## To do
From the first line to the last, retype the records exactly without their images.

## Dataset extract
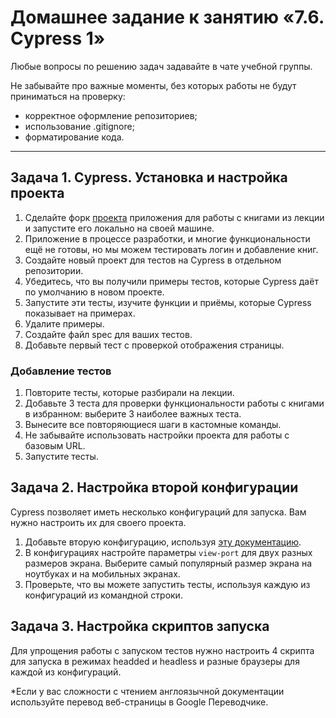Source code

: # Домашнее задание к занятию «7.6. Cypress 1»

Любые вопросы по решению задач задавайте в чате учебной группы.

Не забывайте про важные моменты, без которых работы не будут приниматься на проверку: 
- корректное оформление репозиториев;
- использование .gitignore;
- форматирование кода.

---

  ## Задача 1. Cypress. Установка и настройка проекта

1. Сделайте форк [проекта](https://github.com/netology-code/jsaqa-code/tree/main/booksApp) приложения для работы с книгами из лекции и запустите его локально на своей машине.
2. Приложение в процессе разработки, и многие функциональности ещё не готовы, но мы можем тестировать логин и добавление книг.
3. Создайте новый проект для тестов на Cypress в отдельном репозитории.
4. Убедитесь, что вы получили примеры тестов, которые Cypress даёт по умолчанию в новом проекте.
5. Запустите эти тесты, изучите функции и приёмы, которые Cypress показывает на примерах.
6. Удалите примеры.
7. Создайте файл spec для ваших тестов.
8. Добавьте первый тест с проверкой отображения страницы.

  ### Добавление тестов

1. Повторите тесты, которые разбирали на лекции.
2. Добавьте 3 теста для проверки функциональности работы с книгами в избранном: выберите 3 наиболее важных теста.
3. Вынесите все повторяющиеся шаги в кастомные команды.
4. Не забывайте использовать настройки проекта для работы с базовым URL.
5. Запустите тесты. 


  ## Задача 2. Настройка второй конфигурации

Cypress позволяет иметь несколько конфигураций для запуска. Вам нужно настроить их для своего проекта.

1. Добавьте вторую конфигурацию, используя [эту документацию](https://docs.cypress.io/guides/guides/environment-variables#Option-2-cypress-env-json).
2. В конфигурациях настройте параметры `view-port` для двух разных размеров экрана. Выберите самый популярный размер экрана на ноутбуках и на мобильных экранах.
3. Проверьте, что вы можете запустить тесты, используя каждую из конфигураций из командной строки.

  ## Задача 3. Настройка скриптов запуска

Для упрощения работы с запуском тестов нужно настроить 4 скрипта для запуска в режимах headded и headless и разные браузеры для каждой из конфигураций.

*Если у вас сложности с чтением англоязычной документации используйте перевод веб-страницы в Google Переводчике.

## Response area
Source code

: # Домашнее задание к занятию «7.6. Cypress 1»

Любые вопросы по решению задач задавайте в чате учебной группы.

Не забывайте про важные моменты, без которых работы не будут приниматься на проверку: 
- корректное оформление репозиториев;
- использование .gitignore;
- форматирование кода.

---

  ## Задача 1. Cypress. Установка и настройка проекта

1. Сделайте форк [проекта](https://github.com/netology-code/jsaqa-code/tree/main/booksApp) приложения для работы с книгами из лекции и запустите его локально на своей машине.
2. Приложение в процессе разработки, и многие функциональности ещё не готовы, но мы можем тестировать логин и добавление книг.
3. Создайте новый проект для тестов на Cypress в отдельном репозитории.
4. Убедитесь, что вы получили примеры тестов, которые Cypress даёт по умолчанию в новом проекте.
5. Запустите эти тесты, изучите функции и приёмы, которые Cypress показывает на примерах.
6. Удалите примеры.
7. Создайте файл spec для ваших тестов.
8. Добавьте первый тест с проверкой отображения страницы.

  ### Добавление тестов

1. Повторите тесты, которые разбирали на лекции.
2. Добавьте 3 теста для проверки функциональности работы с книгами в избранном: выберите 3 наиболее важных теста.
3. Вынесите все повторяющиеся шаги в кастомные команды.
4. Не забывайте использовать настройки проекта для работы с базовым URL.
5. Запустите тесты. 


  ## Задача 2. Настройка второй конфигурации

Cypress позволяет иметь несколько конфигураций для запуска. Вам нужно настроить их для своего проекта.

1. Добавьте вторую конфигурацию, используя [эту документацию](https://docs.cypress.io/guides/guides/environment-variables#Option-2-cypress-env-json).
2. В конфигурациях настройте параметры `view-port` для двух разных размеров экрана. Выберите самый популярный размер экрана на ноутбуках и на мобильных экранах.
3. Проверьте, что вы можете запустить тесты, используя каждую из конфигураций из командной строки.

  ## Задача 3. Настройка скриптов запуска

Для упрощения работы с запуском тестов нужно настроить 4 скрипта для запуска в режимах headded и headless и разные браузеры для каждой из конфигураций.

*Если у вас сложности с чтением англоязычной документации используйте перевод веб-страницы в Google Переводчике.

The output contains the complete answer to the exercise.